The source of Hurley’s apoplexy was obvious: One night after the Huskies had stuffed Villanova into a straightjacket by only surrendering five field goals in the second half, the defensive performance against Creighton resembled a water balloon being gored by a pitchfork, hemorrhaging its contents across the floor. Even with stars Ryan Kalkbrenner and Steven Ashworth combining for just nine points in the opening stanza, the Bluejays still piled up 46 points while shooting a staggering 75% from the floor. Neal, who averages 11.2 points per game, scored nine before the first media timeout. Small forward Jasen Green, who contributes just 4.3 points per game, made his first seven field goal attempts to notch a season-high 15 points before halftime. A string of eight consecutive makes extended Creighton’s advantage to 46-32.

“It’s hard to fix your defense at this point of the year,” Hurley said. “And there were so many one-on-one battles lost. I mean, just an inability to guard the ball. Just the way that Neal started the game, just scoring one-on-one in a variety of fashions, and we were just so weak guarding the ball. They were shooting shots in the restricted area without much [resistance]. We’ve had an inability to guard the ball the whole year. Part of it is strength. Obviously this team doesn’t have the physicality in the Big East to be able to win a lot of those one-on-one matchups.”

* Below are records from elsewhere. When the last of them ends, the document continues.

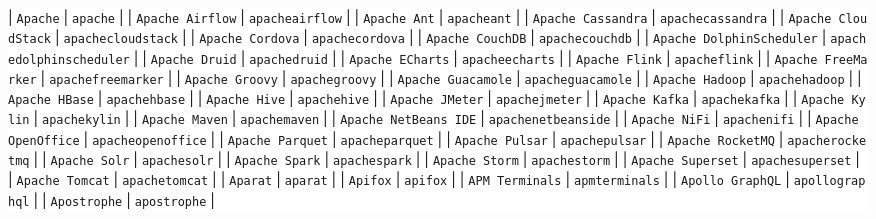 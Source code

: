 | `Apache`                            | `apache`                       |
| `Apache Airflow`                    | `apacheairflow`                |
| `Apache Ant`                        | `apacheant`                    |
| `Apache Cassandra`                  | `apachecassandra`              |
| `Apache CloudStack`                 | `apachecloudstack`             |
| `Apache Cordova`                    | `apachecordova`                |
| `Apache CouchDB`                    | `apachecouchdb`                |
| `Apache DolphinScheduler`           | `apachedolphinscheduler`       |
| `Apache Druid`                      | `apachedruid`                  |
| `Apache ECharts`                    | `apacheecharts`                |
| `Apache Flink`                      | `apacheflink`                  |
| `Apache FreeMarker`                 | `apachefreemarker`             |
| `Apache Groovy`                     | `apachegroovy`                 |
| `Apache Guacamole`                  | `apacheguacamole`              |
| `Apache Hadoop`                     | `apachehadoop`                 |
| `Apache HBase`                      | `apachehbase`                  |
| `Apache Hive`                       | `apachehive`                   |
| `Apache JMeter`                     | `apachejmeter`                 |
| `Apache Kafka`                      | `apachekafka`                  |
| `Apache Kylin`                      | `apachekylin`                  |
| `Apache Maven`                      | `apachemaven`                  |
| `Apache NetBeans IDE`               | `apachenetbeanside`            |
| `Apache NiFi`                       | `apachenifi`                   |
| `Apache OpenOffice`                 | `apacheopenoffice`             |
| `Apache Parquet`                    | `apacheparquet`                |
| `Apache Pulsar`                     | `apachepulsar`                 |
| `Apache RocketMQ`                   | `apacherocketmq`               |
| `Apache Solr`                       | `apachesolr`                   |
| `Apache Spark`                      | `apachespark`                  |
| `Apache Storm`                      | `apachestorm`                  |
| `Apache Superset`                   | `apachesuperset`               |
| `Apache Tomcat`                     | `apachetomcat`                 |
| `Aparat`                            | `aparat`                       |
| `Apifox`                            | `apifox`                       |
| `APM Terminals`                     | `apmterminals`                 |
| `Apollo GraphQL`                    | `apollographql`                |
| `Apostrophe`                        | `apostrophe`                   |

All of which seemed even worse when juxtaposed with the unflinching discipline from Creighton’s defense, a top-40 unit nationally that commits fewer fouls per game (11) than any team in the country and was only dinged for nine against UConn. A staunch commitment to employing the principle of verticality, which begins with the 7-foot-1, 270-pound Kalkbrenner exhibiting supreme body control around the rim, tormented whichever player dared attack the basket. Small forward Liam McNeeley, who torched the Bluejays for 38 points earlier this season, missed 14 of the 20 shots he attempted on Friday night, many of which originated near the hoop. For the Huskies to only attempt four free-throws despite scoring 34 points in the paint speaks to the discipline with which McDermott’s team defended.

The optical imbalance between a UConn team that has never been able to defend without fouling and a Creighton team that always defends without fouling left Hurley to spar with the officials on what felt like a possession-by-possession basis. He removed his glasses and ran onto the court following a questionable blocking call against Ross in the first half, spending most of the timeout bickering before an interview with sideline reporter Kristina Pink. He made a show of turning his back on the referees after consecutive borderline decisions went against the Huskies during their most promising attempt at a comeback. He called timeout shortly thereafter and got face-to-face with referee Lamar Simpson to ask “Are you serious?” four times before staffers finally dragged him away.

Only Hurley knows how much of that was pent-up frustration from a season gone awry. But for McDermott and the Bluejays, who are aiming to capture their first Big East Tournament title on Saturday night, the disciplined defense was exactly what they preach.

“I got news for you,” McDemott said, “I got some tough dudes in my locker room. It takes toughness to execute the defense the way we execute it. But we’re trying to win the analytic game at the free-throw line, and that takes mental toughness as well to understand and be disciplined. You don’t beat UConn a couple of times in a season if you don’t have tough dudes.

“No, we don’t force a bunch of turnovers. No, we don’t get up under you. But there’s a method to our madness and what we’re doing, and this group of guys has executed it extremely well all season long.”